Останутся в сердце моем Роман Перфильев, Юрий Романов, Саша Кузнецов, Ефим Рудкин, Сергей Соловьев, Дубровин, Зинин, Зинченко, Батраков, павшие смертью смелых.

Все они, дорогие люди, славные мои друзья и товарищи, навсегда со мной.

9-е марта.

Анютка исчезла незаметно. Мы с Валентиной шагаем вдвоем, как шагали когда-то в Ярославле по шпалам. Тогда мы почти бежали, несмотря на страшную жару, полные надежд и ожиданий. Кажется, много времени прошло с тех пор. А сейчас холодно, но мы идем, еле-еле переставляя ноги, и часто подаем себе команду: «Привал!» Мы понимаем: так надо, но с ротой расставаться жалко. И, прежде чем зайти в отдел кадров дивизии, направляемся «в разведку», в политотдел к майору Садыкову.

Майор стоит босиком и голенищем сапога раздувает самовар. Он зол. У него неприятность: без спроса ушел куда-то ординарец, и майору приходится самому заботиться о себе. А тут еще мы.

Майор отдувается в такт движению руки.

— Что вы тут ноете? Избаловали вас, разведчиков! Всем пайки как пайки, а разведчикам — усиленный! Всем ботинки с обмотками, а разведчикам — сапоги. И волосы не стригут — чубы отрастили… Аристократы! Зачем вы пришли? Жалко расставаться с легкой жизнью? Ах, вы легкого не ищете? Так идите в полк. Вы пришли узнать, куда вас определяют? Пожалуйста! Лаврову, как педагога-математика, в артполк наводчицей. Тюканову туда же санинструктором, а вас, Аверичева, в 1342-й стрелковый полк снайпером!

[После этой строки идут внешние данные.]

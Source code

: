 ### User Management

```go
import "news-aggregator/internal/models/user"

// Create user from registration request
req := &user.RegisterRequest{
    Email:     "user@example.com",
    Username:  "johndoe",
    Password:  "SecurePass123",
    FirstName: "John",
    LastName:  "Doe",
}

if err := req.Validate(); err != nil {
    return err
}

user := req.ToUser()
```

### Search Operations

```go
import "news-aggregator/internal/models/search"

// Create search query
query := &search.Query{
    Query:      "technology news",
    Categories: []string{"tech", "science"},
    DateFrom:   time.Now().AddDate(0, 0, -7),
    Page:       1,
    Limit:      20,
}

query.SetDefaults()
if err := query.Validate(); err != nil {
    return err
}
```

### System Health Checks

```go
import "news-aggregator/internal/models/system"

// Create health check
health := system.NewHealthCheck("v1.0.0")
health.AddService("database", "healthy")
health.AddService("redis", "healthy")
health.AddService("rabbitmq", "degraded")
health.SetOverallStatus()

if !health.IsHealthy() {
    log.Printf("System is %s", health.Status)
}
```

Самовар уже шумит, пыхтит. Майор доволен:

— Садитесь пить чай, девчата!

Нам не до чаю. Расстаемся с Валентиной у перекрестка дорог. Валюша недовольна:

— Артиллеристы сидят за десятки километров от обороны. Они же видят немцев только в стереотрубу!

— Скоро дивизия пойдет в наступление, и тогда будешь лупить фашистов прямой наводкой! — успокаиваю я Лаврову.

— Тебе хорошо говорить: у тебя есть возможность сбежать в полковую разведку или роту автоматчиков… Ну, прощай, Софья, давай хоть поцелуемся, дьяволица ты этакая!.. И Валентина обхватывает меня сильными руками.

Привычным движением Валя забрасывает автомат за плечо и, немного сутулясь, вразвалочку, уходит, не оглядываясь. А я долго смотрю ей вслед.

10-е марта.

В полуразрушенной смоленской деревеньке Городно, занесенной сугробами грязного снега, размещается штаб 1342-го стрелкового полка со своим хозяйством. Вхожу в дом. Налево русская печь, широкие двухъярусные нары. Направо, за длинным столом, над оперативными картами склонились офицеры штаба. Встречают меня приветливо. Предложили пока расположиться у них в штабе.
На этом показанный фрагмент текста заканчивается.